Приближался Пурим.[12] Солнце все чаще показывалось в местечке, снег начал таять, и в воздухе уже чувствовалось дыхание весны. Дети в хедере стали поговаривать о новых кафтанчиках, которые родители шьют им на праздник. Они показывали друг другу образцы материала, из которого им делают обновы, и ходили к портным на примерку. В эту пору Иоселе еще сильнее скучал по родителям. Ему хотелось хоть один день, хоть один вечер побыть с ними, хотя бы просто постоять у дверей, заглянуть в замочную скважину и посмотреть, что у них там делается. В сумерках, возвращаясь из хедера (был уже конец учебного года, поэтому перестали заниматься по вечерам, да и день заметно удлинился), Иоселе видел, как его товарищи весело бегут домой к своим родителям, и тяжко вздыхал. Поднимая глаза к небу, он читал про себя сочиненную им молитву: «Господи, доколе еще я буду отбывать изгнание? Доколе, Господи, доколе?»

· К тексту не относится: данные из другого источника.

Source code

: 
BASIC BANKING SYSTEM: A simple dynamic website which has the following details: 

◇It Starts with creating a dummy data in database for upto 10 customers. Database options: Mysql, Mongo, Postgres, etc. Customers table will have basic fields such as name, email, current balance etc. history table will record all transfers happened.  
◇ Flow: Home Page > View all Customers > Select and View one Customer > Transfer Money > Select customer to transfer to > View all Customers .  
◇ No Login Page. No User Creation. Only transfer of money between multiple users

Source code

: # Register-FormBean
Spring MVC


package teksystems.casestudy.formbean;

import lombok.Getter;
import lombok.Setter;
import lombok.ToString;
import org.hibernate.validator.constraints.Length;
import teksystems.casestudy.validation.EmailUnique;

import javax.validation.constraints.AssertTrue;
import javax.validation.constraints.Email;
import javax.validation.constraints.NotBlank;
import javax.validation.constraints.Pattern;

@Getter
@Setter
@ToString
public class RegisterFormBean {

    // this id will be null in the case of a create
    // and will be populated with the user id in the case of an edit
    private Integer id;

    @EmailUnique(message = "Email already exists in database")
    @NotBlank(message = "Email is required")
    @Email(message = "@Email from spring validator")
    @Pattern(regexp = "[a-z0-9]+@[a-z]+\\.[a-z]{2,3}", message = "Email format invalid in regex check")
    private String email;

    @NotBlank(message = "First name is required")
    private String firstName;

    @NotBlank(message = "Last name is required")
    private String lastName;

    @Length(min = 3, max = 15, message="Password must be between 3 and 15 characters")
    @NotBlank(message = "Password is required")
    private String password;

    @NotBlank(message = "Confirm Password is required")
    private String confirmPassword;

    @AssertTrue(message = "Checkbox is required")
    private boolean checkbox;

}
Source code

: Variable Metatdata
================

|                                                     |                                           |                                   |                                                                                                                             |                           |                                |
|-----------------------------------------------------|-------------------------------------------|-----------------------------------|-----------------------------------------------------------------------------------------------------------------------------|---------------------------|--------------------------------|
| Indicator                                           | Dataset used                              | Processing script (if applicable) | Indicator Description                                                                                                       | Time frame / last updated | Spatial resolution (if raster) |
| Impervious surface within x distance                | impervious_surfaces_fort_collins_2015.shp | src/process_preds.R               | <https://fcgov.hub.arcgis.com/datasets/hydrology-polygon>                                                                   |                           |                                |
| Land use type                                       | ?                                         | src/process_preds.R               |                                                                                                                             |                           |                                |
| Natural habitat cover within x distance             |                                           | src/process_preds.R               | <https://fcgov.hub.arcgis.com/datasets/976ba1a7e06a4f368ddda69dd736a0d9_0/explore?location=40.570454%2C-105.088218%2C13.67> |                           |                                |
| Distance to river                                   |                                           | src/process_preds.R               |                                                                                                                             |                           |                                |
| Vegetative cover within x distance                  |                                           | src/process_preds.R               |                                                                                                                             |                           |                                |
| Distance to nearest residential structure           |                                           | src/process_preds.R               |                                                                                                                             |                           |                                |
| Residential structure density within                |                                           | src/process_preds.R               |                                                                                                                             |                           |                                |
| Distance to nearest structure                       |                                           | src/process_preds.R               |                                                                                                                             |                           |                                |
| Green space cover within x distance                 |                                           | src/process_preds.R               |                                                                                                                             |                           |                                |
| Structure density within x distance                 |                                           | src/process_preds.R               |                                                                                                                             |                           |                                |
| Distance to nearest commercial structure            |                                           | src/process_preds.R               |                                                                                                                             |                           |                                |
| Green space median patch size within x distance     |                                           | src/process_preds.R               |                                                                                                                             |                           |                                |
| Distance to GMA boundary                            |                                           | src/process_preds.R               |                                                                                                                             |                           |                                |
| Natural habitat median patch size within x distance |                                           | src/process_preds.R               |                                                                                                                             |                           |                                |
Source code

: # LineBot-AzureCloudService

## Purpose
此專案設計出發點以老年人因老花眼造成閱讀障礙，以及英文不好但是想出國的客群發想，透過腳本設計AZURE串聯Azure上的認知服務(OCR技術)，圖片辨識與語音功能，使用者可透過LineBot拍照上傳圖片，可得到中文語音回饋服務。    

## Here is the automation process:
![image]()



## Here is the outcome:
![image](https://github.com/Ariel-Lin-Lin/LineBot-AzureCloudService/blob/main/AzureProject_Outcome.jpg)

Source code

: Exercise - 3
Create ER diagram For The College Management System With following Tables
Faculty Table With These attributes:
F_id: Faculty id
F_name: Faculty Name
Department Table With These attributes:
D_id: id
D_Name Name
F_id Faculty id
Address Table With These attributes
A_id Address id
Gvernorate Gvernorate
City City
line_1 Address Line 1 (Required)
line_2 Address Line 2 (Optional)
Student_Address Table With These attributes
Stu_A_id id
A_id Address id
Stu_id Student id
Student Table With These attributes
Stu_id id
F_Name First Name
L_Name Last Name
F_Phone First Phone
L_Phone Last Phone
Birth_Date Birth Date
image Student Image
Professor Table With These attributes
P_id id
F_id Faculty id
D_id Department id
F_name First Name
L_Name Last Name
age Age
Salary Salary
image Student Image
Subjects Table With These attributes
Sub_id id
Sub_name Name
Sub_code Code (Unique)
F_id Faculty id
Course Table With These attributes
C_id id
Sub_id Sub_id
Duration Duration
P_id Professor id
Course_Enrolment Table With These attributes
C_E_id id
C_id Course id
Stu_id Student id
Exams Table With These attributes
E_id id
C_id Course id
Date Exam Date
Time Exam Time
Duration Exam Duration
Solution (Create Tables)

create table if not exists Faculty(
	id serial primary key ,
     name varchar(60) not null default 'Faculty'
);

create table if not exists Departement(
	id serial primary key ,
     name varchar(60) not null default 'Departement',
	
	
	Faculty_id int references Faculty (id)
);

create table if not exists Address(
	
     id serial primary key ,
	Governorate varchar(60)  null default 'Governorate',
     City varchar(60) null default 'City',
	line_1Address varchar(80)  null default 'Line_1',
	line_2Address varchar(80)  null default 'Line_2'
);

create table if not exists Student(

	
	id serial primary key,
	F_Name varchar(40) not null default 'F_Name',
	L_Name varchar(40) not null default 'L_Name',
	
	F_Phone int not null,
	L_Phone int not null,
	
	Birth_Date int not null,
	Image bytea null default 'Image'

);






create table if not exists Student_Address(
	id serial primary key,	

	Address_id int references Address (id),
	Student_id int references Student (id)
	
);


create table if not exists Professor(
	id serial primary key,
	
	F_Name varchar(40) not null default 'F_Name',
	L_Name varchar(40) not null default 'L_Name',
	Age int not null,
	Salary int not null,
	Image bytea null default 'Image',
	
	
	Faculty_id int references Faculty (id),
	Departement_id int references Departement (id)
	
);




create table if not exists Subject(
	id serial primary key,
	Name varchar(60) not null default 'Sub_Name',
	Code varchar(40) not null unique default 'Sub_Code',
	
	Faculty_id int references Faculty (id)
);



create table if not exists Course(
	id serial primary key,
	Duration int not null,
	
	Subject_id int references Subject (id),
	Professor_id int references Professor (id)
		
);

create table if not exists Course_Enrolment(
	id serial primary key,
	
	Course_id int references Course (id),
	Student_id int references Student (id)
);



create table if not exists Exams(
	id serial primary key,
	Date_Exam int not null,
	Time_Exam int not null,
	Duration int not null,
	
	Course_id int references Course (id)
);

Свое пребывание вдали от родителей он считал ниспосланным ему наказанием Божьим.
Однажды, прочитав эту молитву, Иоселе горько расплакался. Поплакав вдосталь, он почувствовал облегчение, как будто что-то предвещало близкое избавление. Бог внушил ему добрую мысль, и Иоселе начал подумывать о лечении струпиков на голове.
На следующее утро он, никому не сказавши ни слова, отправился к местному лекарю Шмуэлу. Деньги на карманные расходы, которые присылал отец, Иоселе не тратил. И вот теперь он пошел к лекарю, показал струпья на голове и попросил дать ему лекарство.

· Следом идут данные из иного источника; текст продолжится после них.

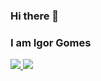 ### Hi there 👋
### I am Igor Gomes

<div>
  <a href="https://github.com/gomesIgor21/" />
  <img heigth="180em" src="https://github-readme-stats.vercel.app/api?username=gomesIgor21&show_icons=true&theme=dracula&include_all_commits=true&count_private=true"/>
  <img heigth="180em" src="https://github-readme-stats.vercel.app/api/top-langs/?username=gomesIgor21&theme=dracula&layout=compact&langs_count=16"/>
</div>



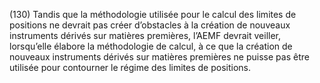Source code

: (130) Tandis que la méthodologie utilisée pour le calcul des limites de positions ne devrait pas créer d’obstacles à la création de nouveaux instruments dérivés sur matières premières, l’AEMF devrait veiller, lorsqu’elle élabore la méthodologie de calcul, à ce que la création de nouveaux instruments dérivés sur matières premières ne puisse pas être utilisée pour contourner le régime des limites de positions.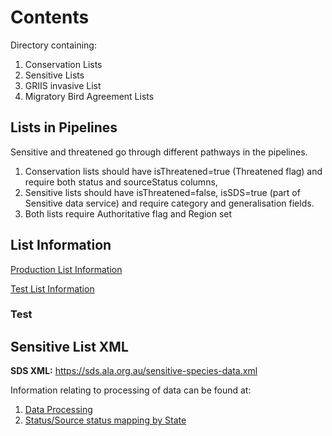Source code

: # Contents
Directory containing:
1. Conservation Lists
2. Sensitive Lists
3. GRIIS invasive List
4. Migratory Bird Agreement Lists
  
## Lists in Pipelines
 Sensitive and threatened go through different pathways in the pipelines. 

 1. Conservation lists should have isThreatened=true (Threatened flag) and require both status and sourceStatus columns, 
 2. Sensitive lists should have isThreatened=false, isSDS=true (part of Sensitive data service) and require category and generalisation fields.
 3. Both lists require Authoritative flag and Region set

## List Information

[Production List Information](../Monitoring/Authoritative-lists-prod.md)

[Test List Information](../Monitoring/Authoritative-lists-test.md)


### Test


## Sensitive List XML
**SDS XML:** https://sds.ala.org.au/sensitive-species-data.xml

Information relating to processing of data can be found at:

1. [Data Processing](https://github.com/AtlasOfLivingAustralia/authoritative-lists/tree/master/source-data#data-processing)
2. [Status/Source status mapping by State](https://raw.githubusercontent.com/AtlasOfLivingAustralia/authoritative-lists/master/analysis/Status-SourceStatus-Mapping.csv)



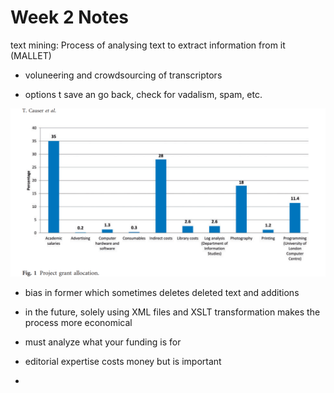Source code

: # Week 2 Notes

text mining: Process of analysing text to extract information from it (MALLET)

- voluneering and crowdsourcing of transcriptors

- options t save an go back, check for vadalism, spam, etc.

![image i just uploaded](notesw2.png)

- bias in former which sometimes deletes deleted text and additions

- in the future, solely using XML files and XSLT transformation makes the process more economical

- must analyze what your funding is for

- editorial expertise costs money but is important

- 
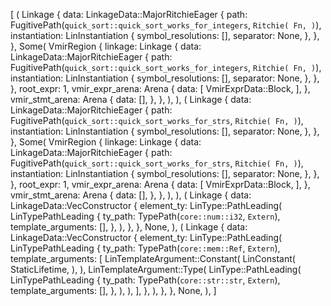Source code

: [
    (
        Linkage {
            data: LinkageData::MajorRitchieEager {
                path: FugitivePath(`quick_sort::quick_sort_works_for_integers`, `Ritchie(
                    Fn,
                )`),
                instantiation: LinInstantiation {
                    symbol_resolutions: [],
                    separator: None,
                },
            },
        },
        Some(
            VmirRegion {
                linkage: Linkage {
                    data: LinkageData::MajorRitchieEager {
                        path: FugitivePath(`quick_sort::quick_sort_works_for_integers`, `Ritchie(
                            Fn,
                        )`),
                        instantiation: LinInstantiation {
                            symbol_resolutions: [],
                            separator: None,
                        },
                    },
                },
                root_expr: 1,
                vmir_expr_arena: Arena {
                    data: [
                        VmirExprData::Block,
                    ],
                },
                vmir_stmt_arena: Arena {
                    data: [],
                },
            },
        ),
    ),
    (
        Linkage {
            data: LinkageData::MajorRitchieEager {
                path: FugitivePath(`quick_sort::quick_sort_works_for_strs`, `Ritchie(
                    Fn,
                )`),
                instantiation: LinInstantiation {
                    symbol_resolutions: [],
                    separator: None,
                },
            },
        },
        Some(
            VmirRegion {
                linkage: Linkage {
                    data: LinkageData::MajorRitchieEager {
                        path: FugitivePath(`quick_sort::quick_sort_works_for_strs`, `Ritchie(
                            Fn,
                        )`),
                        instantiation: LinInstantiation {
                            symbol_resolutions: [],
                            separator: None,
                        },
                    },
                },
                root_expr: 1,
                vmir_expr_arena: Arena {
                    data: [
                        VmirExprData::Block,
                    ],
                },
                vmir_stmt_arena: Arena {
                    data: [],
                },
            },
        ),
    ),
    (
        Linkage {
            data: LinkageData::VecConstructor {
                element_ty: LinType::PathLeading(
                    LinTypePathLeading {
                        ty_path: TypePath(`core::num::i32`, `Extern`),
                        template_arguments: [],
                    },
                ),
            },
        },
        None,
    ),
    (
        Linkage {
            data: LinkageData::VecConstructor {
                element_ty: LinType::PathLeading(
                    LinTypePathLeading {
                        ty_path: TypePath(`core::mem::Ref`, `Extern`),
                        template_arguments: [
                            LinTemplateArgument::Constant(
                                LinConstant(
                                    StaticLifetime,
                                ),
                            ),
                            LinTemplateArgument::Type(
                                LinType::PathLeading(
                                    LinTypePathLeading {
                                        ty_path: TypePath(`core::str::str`, `Extern`),
                                        template_arguments: [],
                                    },
                                ),
                            ),
                        ],
                    },
                ),
            },
        },
        None,
    ),
]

Лекарь Шмуэл намазал голову Иоселе какой-то мазью — и вот оно, чудо, сотворенное Богом! — то, чего не смог сделать знаменитый профессор в Берлине, который лечит царей, оказалось под силу местному знатоку. Струпья стали исчезать, как по мановению руки. Чудо, творимое Богом, было для всех очевидно: недаром же теперь солнце светило восемь дней подряд, как в середине лета! Лекарь Шмуэл и сам говорил, что это просто удивительно, потому что мазь, которую он прописал, действует именно когда ярко светит солнце. Иоселе тоже понимал, что это чудо, ниспосланное Небом, что это сам Бог, услыхав молитвы мальчика, возжелал прийти ему на помощь.
Когда голова у Иоселе совершенно очистилась, он написал отцу письмо, сообщая, что от струпьев и следа не осталось и чиновникам на границе не к чему будет придраться. Меер тут же послал зятю ответ, и все убедились в том, что само Небо благоволит тому, чтобы отец с сыном наконец свиделись. Как раз в это время портной Юдл выписывал свою семью и было решено, что Иоселе поедет вместе с ними. Отправляться решили сразу же после Пейсаха.
Очень трогательным было расставание Иоселе с учителем и товарищами. Ребе даже изучил с ним новую главу из Талмуда, с тем, чтобы он рассказал ее отцу.
Нет надобности описывать, как прошло путешествие по океану, — ведь для Иоселе это было уже не ново. Он знал океан как свои пять пальцев: шутка ли, сколько этому мальчику пришлось уже пропутешествовать!
12
Праздник в память о счастливом избавлении евреев от истребления в годы персидского владычества.